Goal of the exercise> Pull each line holding the word "https" from the data.

Stored data>
########################################

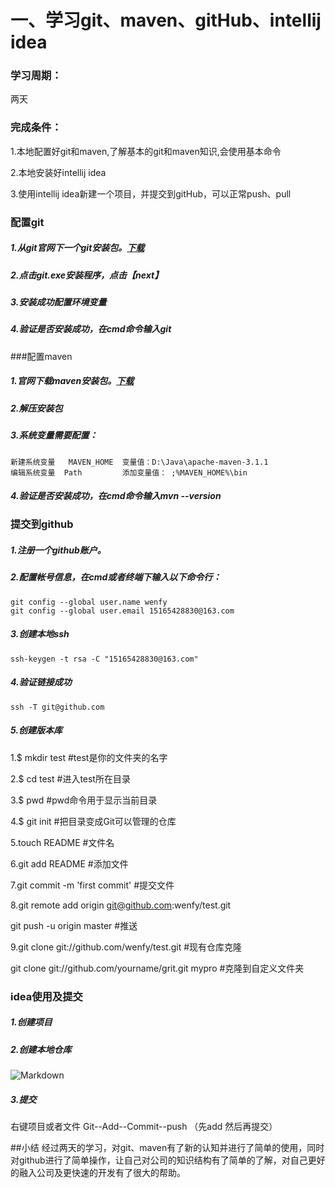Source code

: # 一、学习git、maven、gitHub、intellij idea

### 学习周期：

两天

### 完成条件：

1.本地配置好git和maven,了解基本的git和maven知识,会使用基本命令

2.本地安装好intellij idea

3.使用intellij idea新建一个项目，并提交到gitHub，可以正常push、pull

### 配置git
##### 1.从git官网下一个git安装包。[下载](http://git-scm.com/download/win)
##### 2.点击git.exe安装程序，点击【next】
##### 3.安装成功配置环境变量
##### 4.验证是否安装成功，在cmd命令输入git
###配置maven
##### 1.官网下载maven安装包。[下载](http://maven.apache.org/download.cgi)
##### 2.解压安装包
##### 3.系统变量需要配置：
    新建系统变量   MAVEN_HOME  变量值：D:\Java\apache-maven-3.1.1
    编辑系统变量  Path         添加变量值： ;%MAVEN_HOME%\bin
##### 4.验证是否安装成功，在cmd命令输入mvn --version 
### 提交到github
##### 1.注册一个github账户。
##### 2.配置帐号信息，在cmd或者终端下输入以下命令行：
    git config --global user.name wenfy
    git config --global user.email 15165428830@163.com
##### 3.创建本地ssh
    ssh-keygen -t rsa -C "15165428830@163.com"
##### 4.验证链接成功
    ssh -T git@github.com
##### 5.创建版本库
1.$ mkdir test   #test是你的文件夹的名字

2.$ cd test     #进入test所在目录

3.$ pwd        #pwd命令用于显示当前目录 

4.$ git init   #把目录变成Git可以管理的仓库

5.touch README   #文件名

6.git add README   #添加文件

7.git commit -m 'first commit'   #提交文件

8.git remote add origin git@github.com:wenfy/test.git

  git push -u origin master   #推送

9.git clone git://github.com/wenfy/test.git   #现有仓库克隆

  git clone git://github.com/yourname/grit.git mypro   #克隆到自定义文件夹
### idea使用及提交
##### 1.创建项目
##### 2.创建本地仓库 
![Markdown](http://i1.piimg.com/1949/a2885d0895e86a3ct.jpg)
##### 3.提交
右键项目或者文件 Git--Add--Commit--push （先add 然后再提交）

##小结
  经过两天的学习，对git、maven有了新的认知并进行了简单的使用，同时对github进行了简单操作，让自己对公司的知识结构有了简单的了解，对自己更好的融入公司及更快速的开发有了很大的帮助。


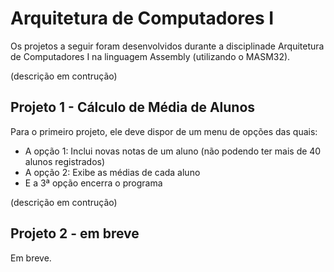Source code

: # Arquitetura de Computadores I
Os projetos a seguir foram desenvolvidos durante a disciplinade Arquitetura de Computadores I na linguagem Assembly (utilizando o MASM32).

(descrição em contrução)

## Projeto 1 - Cálculo de Média de Alunos
Para o primeiro projeto, ele deve dispor de um menu de opções das quais:
* A opção 1: Inclui novas notas de um aluno (não podendo ter mais de 40 alunos registrados)
* A opção 2: Exibe as médias de cada aluno
* E a 3ª opção encerra o programa

(descrição em contrução)

## Projeto 2 - em breve
Em breve.
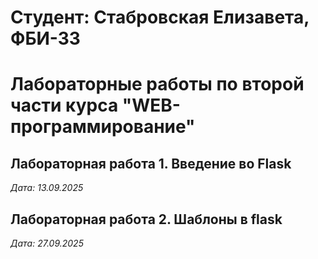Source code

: # Студент: Стабровская Елизавета, ФБИ-33

# Лабораторные работы по второй части курса "WEB-программирование"

## Лабораторная работа 1. Введение во Flask

*Дата: 13.09.2025*

## Лабораторная работа 2. Шаблоны в flask

*Дата: 27.09.2025*

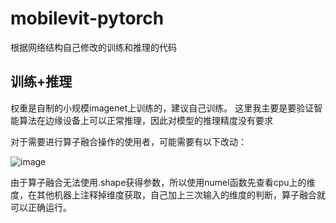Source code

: # mobilevit-pytorch 
根据网络结构自己修改的训练和推理的代码 
## 训练+推理
权重是自制的小规模imagenet上训练的，建议自己训练。
这里我主要是要验证智能算法在边缘设备上可以正常推理，因此对模型的推理精度没有要求


对于需要进行算子融合操作的使用者，可能需要有以下改动： 

![image](https://github.com/bez-ciebie/mobilevit-pytorch-train-infer/assets/47070146/99d8988c-b1fc-4b07-ae87-ba0165a22fdf) 

 由于算子融合无法使用.shape获得参数，所以使用numel函数先查看cpu上的维度，在其他机器上注释掉维度获取，自己加上三次输入的维度的判断，算子融合就可以正确运行。


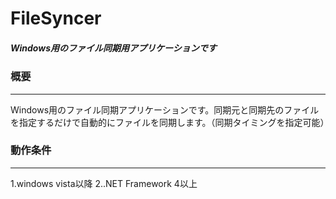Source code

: # FileSyncer

##### Windows用のファイル同期用アプリケーションです

### 概要
*****
Windows用のファイル同期アプリケーションです。同期元と同期先のファイルを指定するだけで自動的にファイルを同期します。（同期タイミングを指定可能）

### 動作条件
*****
1.windows vista以降
2..NET Framework 4以上

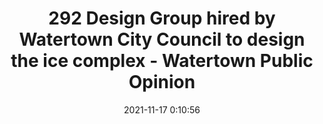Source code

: ---
"title": "292 Design Group hired by Watertown City Council to design the ice complex - Watertown Public Opinion"
"date": "2021-11-17 0:10:56"
"feed_name": "GOOGLENEWSCONSTRUCTION"
"feed_website": "https://news.google.com/search?q=construction%2Bincident&hl=en-US&gl=US&ceid=US:en"
"feed_rss": "https://news.google.com/rss/search?q=construction%2Bincident&hl=en-US&gl=US&ceid=US:en"
"link": "https://www.thepublicopinion.com/story/news/2021/11/16/watertown-approves-architect-contract-new-ice-facility-liquor-license-violations/6379511001/"
"source": "{'href': 'https://www.thepublicopinion.com', 'title': 'Watertown Public Opinion'}"
"file": "_posts/2021-1-1-6f736d38414c0e3c82b10feab400838bb4882706.md"
"accident": "0"
"drilling": "0"
"dead": "0"
"injured": "0"
"arrested": "0"
"place": "unknown place"
"where": "unknown site"
"causes": "unknown"
"place_uri": "unknown place"
---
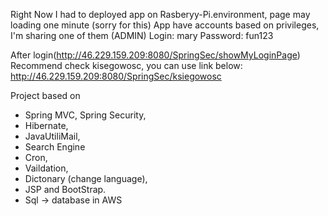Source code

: 
Right Now I had to deployed app on Rasberyy-Pi.environment, page may loading one minute (sorry for this)
App have accounts based on privileges, I'm sharing one of them (ADMIN)
Login: mary
Password: fun123

After login(http://46.229.159.209:8080/SpringSec/showMyLoginPage)
Recommend check kisegowosc, you can use link below:
http://46.229.159.209:8080/SpringSec/ksiegowosc


Project based on 
- Spring MVC, Spring Security,
- Hibernate, 
- JavaUtiliMail, 
- Search Engine
- Cron,
- Vaildation, 
- Dictonary (change language),
- JSP and BootStrap.
- Sql -> database in AWS

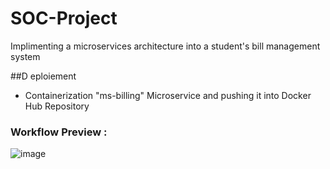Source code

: # SOC-Project
Implimenting a microservices architecture into a student's bill management system 

##D eploiement
- Containerization  "ms-billing" Microservice and pushing it into Docker Hub Repository
### Workflow Preview : 
![image](https://user-images.githubusercontent.com/84160502/202931385-e05c5347-69e4-4755-bd6c-39a121cb66de.png)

########################################

Exercise solution>
![image](https://github.com/bez-ciebie/mobilevit-pytorch-train-infer/assets/47070146/99d8988c-b1fc-4b07-ae87-ba0165a22fdf) 
"feed_website": "https://news.google.com/search?q=construction%2Bincident&hl=en-US&gl=US&ceid=US:en"
"feed_rss": "https://news.google.com/rss/search?q=construction%2Bincident&hl=en-US&gl=US&ceid=US:en"
"link": "https://www.thepublicopinion.com/story/news/2021/11/16/watertown-approves-architect-contract-new-ice-facility-liquor-license-violations/6379511001/"
"source": "{'href': 'https://www.thepublicopinion.com', 'title': 'Watertown Public Opinion'}"
![image](https://user-images.githubusercontent.com/84160502/202931385-e05c5347-69e4-4755-bd6c-39a121cb66de.png)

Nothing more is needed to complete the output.